Just saw the homeless asian lady making a hispanic man pull her shopping cart with a harness. I love Boston.
We put her face under a blacklight.....it looked like fireworks
kindergarten is hard when you're hung over.
it was a weeks worth of wine for $20. it would have been fiscally irresponsible to not buy it.
He just did a 33 second keg stand with a fractured leg, busted chin and chipped teeth from running into a parked car after winning a race.
Apparently he ran around last night saying he was 'the hulk hogan of muff diving'
Sophomore year, I fucked on your desk chair. I'm sorry. I love you.
still finding ketchup in my shoes. thanks to graduation that is probably the last time ill ever say that..
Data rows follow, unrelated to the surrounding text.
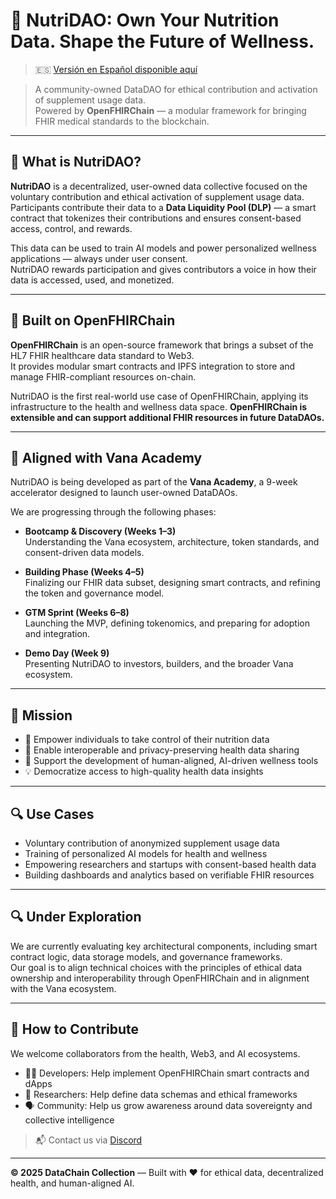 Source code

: # 🧬 NutriDAO: Own Your Nutrition Data. Shape the Future of Wellness.

> 🇪🇸 [Versión en Español disponible aquí](./ROADMAP.ES.md)

> A community-owned DataDAO for ethical contribution and activation of supplement usage data.  
> Powered by **OpenFHIRChain** — a modular framework for bringing FHIR medical standards to the blockchain.

---

## 🌱 What is NutriDAO?

**NutriDAO** is a decentralized, user-owned data collective focused on the voluntary contribution and ethical activation of supplement usage data.  
Participants contribute their data to a **Data Liquidity Pool (DLP)** — a smart contract that tokenizes their contributions and ensures consent-based access, control, and rewards.

This data can be used to train AI models and power personalized wellness applications — always under user consent.  
NutriDAO rewards participation and gives contributors a voice in how their data is accessed, used, and monetized.

---

## 🔧 Built on OpenFHIRChain

**OpenFHIRChain** is an open-source framework that brings a subset of the HL7 FHIR healthcare data standard to Web3.  
It provides modular smart contracts and IPFS integration to store and manage FHIR-compliant resources on-chain.

NutriDAO is the first real-world use case of OpenFHIRChain, applying its infrastructure to the health and wellness data space.
**OpenFHIRChain is extensible and can support additional FHIR resources in future DataDAOs.**

---

## 🚀 Aligned with Vana Academy

NutriDAO is being developed as part of the **Vana Academy**, a 9-week accelerator designed to launch user-owned DataDAOs.

We are progressing through the following phases:

- **Bootcamp & Discovery (Weeks 1–3)**  
  Understanding the Vana ecosystem, architecture, token standards, and consent-driven data models.

- **Building Phase (Weeks 4–5)**  
  Finalizing our FHIR data subset, designing smart contracts, and refining the token and governance model.

- **GTM Sprint (Weeks 6–8)**  
  Launching the MVP, defining tokenomics, and preparing for adoption and integration.

- **Demo Day (Week 9)**  
  Presenting NutriDAO to investors, builders, and the broader Vana ecosystem.

---

## 🎯 Mission

- 🧠 Empower individuals to take control of their nutrition data
- 🔗 Enable interoperable and privacy-preserving health data sharing
- 🤖 Support the development of human-aligned, AI-driven wellness tools
- 💡 Democratize access to high-quality health data insights

---

## 🔍 Use Cases

- Voluntary contribution of anonymized supplement usage data
- Training of personalized AI models for health and wellness
- Empowering researchers and startups with consent-based health data
- Building dashboards and analytics based on verifiable FHIR resources

---

## 🔍 Under Exploration

We are currently evaluating key architectural components, including smart contract logic, data storage models, and governance frameworks.  
Our goal is to align technical choices with the principles of ethical data ownership and interoperability through OpenFHIRChain and in alignment with the Vana ecosystem.

---

## 🤝 How to Contribute

We welcome collaborators from the health, Web3, and AI ecosystems.

- 🧑‍💻 Developers: Help implement OpenFHIRChain smart contracts and dApps
- 🧠 Researchers: Help define data schemas and ethical frameworks
- 🗣️ Community: Help us grow awareness around data sovereignty and collective intelligence

> 📬 Contact us via [Discord](https://discord.com/channels/1384877094156239039/1384877094747639810) <!--or open an [issue](https://github.com/nutridao/issues)-->

---

**© 2025 DataChain Collection** — Built with ❤️ for ethical data, decentralized health, and human-aligned AI.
In mid-threesome, need more condoms. Wearing a sheet to the gas station. I'll keep you posted
it is a toga and you are a goddess.
Come to me. Jacob is confessing his love and all I want is a hot dog. With chili. Not love.
I just gave her a sobriety test in the middle of the baking aisle.
And the results, officer?
She's fucked.
I really dont wanna go to a traffic light party. I have nothing red to pretend I'm taken with. Without something red my "my girlfriend is away in the mines" story wont work.
i don't remember going ever taking off my pants but my pubes are shaved into a K and kelsey is passed out in the shower.
OMG I COULD FUCK HIM FOR POT, THIS CHANGES THE WHOLE GAME.
So we decided we're going to stop having sex...except for tonight. And probably tomorrow.